◆ What the exercise asks ◆
Output the listing below verbatim, without images.

◆ Exercise input ◆

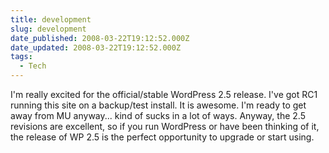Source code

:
 ```yaml
---
title: development
slug: development
date_published: 2008-03-22T19:12:52.000Z
date_updated: 2008-03-22T19:12:52.000Z
tags:
  - Tech
---
```


I'm really excited for the official/stable WordPress 2.5 release. I've got RC1 running this site on a backup/test install. It is awesome. I'm ready to get away from MU anyway... kind of sucks in a lot of ways. Anyway, the 2.5 revisions are excellent, so if you run WordPress or have been thinking of it, the release of WP 2.5 is the perfect opportunity to upgrade or start using.
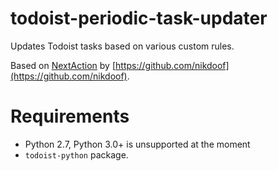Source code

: todoist-periodic-task-updater
=============================

Updates Todoist tasks based on various custom rules.

Based on [NextAction](https://github.com/nikdoof/NextAction) by [https://github.com/nikdoof](https://github.com/nikdoof).

Requirements
============

* Python 2.7, Python 3.0+ is unsupported at the moment
* ```todoist-python``` package.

◆ Solution below ◆
Source code

:
 ```yaml
---
title: development
slug: development
date_published: 2008-03-22T19:12:52.000Z
date_updated: 2008-03-22T19:12:52.000Z
tags:
  - Tech
---
```


I'm really excited for the official/stable WordPress 2.5 release. I've got RC1 running this site on a backup/test install. It is awesome. I'm ready to get away from MU anyway... kind of sucks in a lot of ways. Anyway, the 2.5 revisions are excellent, so if you run WordPress or have been thinking of it, the release of WP 2.5 is the perfect opportunity to upgrade or start using.
Source code

: todoist-periodic-task-updater
=============================

Updates Todoist tasks based on various custom rules.

Based on [NextAction](https://github.com/nikdoof/NextAction) by [https://github.com/nikdoof](https://github.com/nikdoof).

Requirements
============

* Python 2.7, Python 3.0+ is unsupported at the moment
* ```todoist-python``` package.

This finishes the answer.